At 11:11 p.m. on July 27, 2010, Wilson’s phone made a call from that small tower near Hayway Road in Falmouth to his wife’s phone in Centerville.

The fact that the small tower handled the signal from Wilson’s call placed Wilson near the site, Baxter said of the signal.

“For it to be strong enough, that phone had to be very close to [the tower],” Baxter said.

Hall’s phone was detected several days later from Allied Waste’s facility in Rochester.

Wilson was a garbage man for Allied Waste. His route took him by the woods on Hayway Road where Hall’s body was discovered.

Nickerson cautioned jurors that Baxter’s testimony was to be taken with the same weight as any other civilian witness who has testified in the case. “This witness is only as good as the evidence he is presented with. His credibility is up to you,” he said.

Nickerson also wanted to ensure that cell phone records presented to the jury concerned times when phones were used as opposed to data collected automatically from cell phone towers.

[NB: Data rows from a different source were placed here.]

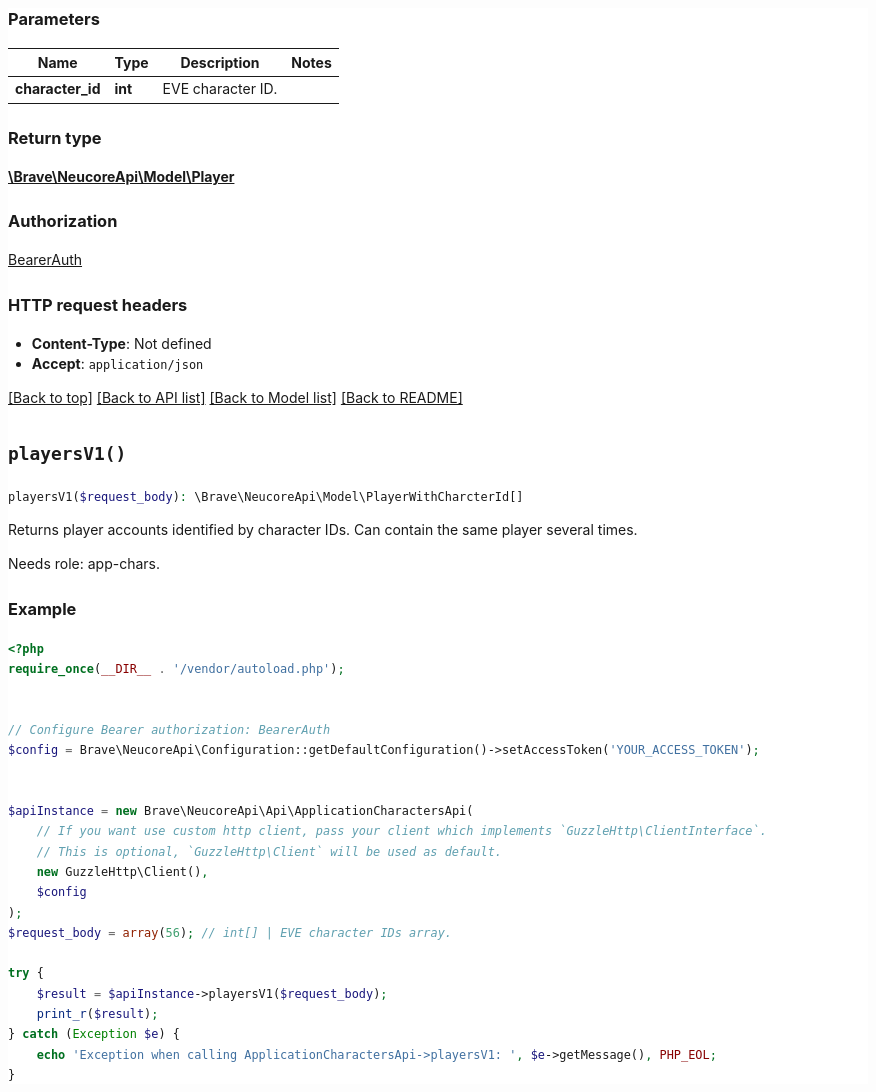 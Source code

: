 ### Parameters

| Name | Type | Description  | Notes |
| ------------- | ------------- | ------------- | ------------- |
| **character_id** | **int**| EVE character ID. | |

### Return type

[**\Brave\NeucoreApi\Model\Player**](../Model/Player.md)

### Authorization

[BearerAuth](../../README.md#BearerAuth)

### HTTP request headers

- **Content-Type**: Not defined
- **Accept**: `application/json`

[[Back to top]](#) [[Back to API list]](../../README.md#endpoints)
[[Back to Model list]](../../README.md#models)
[[Back to README]](../../README.md)

## `playersV1()`

```php
playersV1($request_body): \Brave\NeucoreApi\Model\PlayerWithCharcterId[]
```

Returns player accounts identified by character IDs. Can contain the same player several times.

Needs role: app-chars.

### Example

```php
<?php
require_once(__DIR__ . '/vendor/autoload.php');


// Configure Bearer authorization: BearerAuth
$config = Brave\NeucoreApi\Configuration::getDefaultConfiguration()->setAccessToken('YOUR_ACCESS_TOKEN');


$apiInstance = new Brave\NeucoreApi\Api\ApplicationCharactersApi(
    // If you want use custom http client, pass your client which implements `GuzzleHttp\ClientInterface`.
    // This is optional, `GuzzleHttp\Client` will be used as default.
    new GuzzleHttp\Client(),
    $config
);
$request_body = array(56); // int[] | EVE character IDs array.

try {
    $result = $apiInstance->playersV1($request_body);
    print_r($result);
} catch (Exception $e) {
    echo 'Exception when calling ApplicationCharactersApi->playersV1: ', $e->getMessage(), PHP_EOL;
}
```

Baxter assured Nickerson and defense attorney Robert Galibois that the records he was presenting were gathered only when the phones were being used.

Jurors also heard from Falmouth Police Patrolman Thomas Maguire who was the first to respond to the scene on Hayway Road when a man walking his puppy in the woods came upon Hall’s skull and called police.

As Maguire testified, Hall’s mother, Vivienne Walker, sitting by herself in the courtroom, put her head down and sobbed.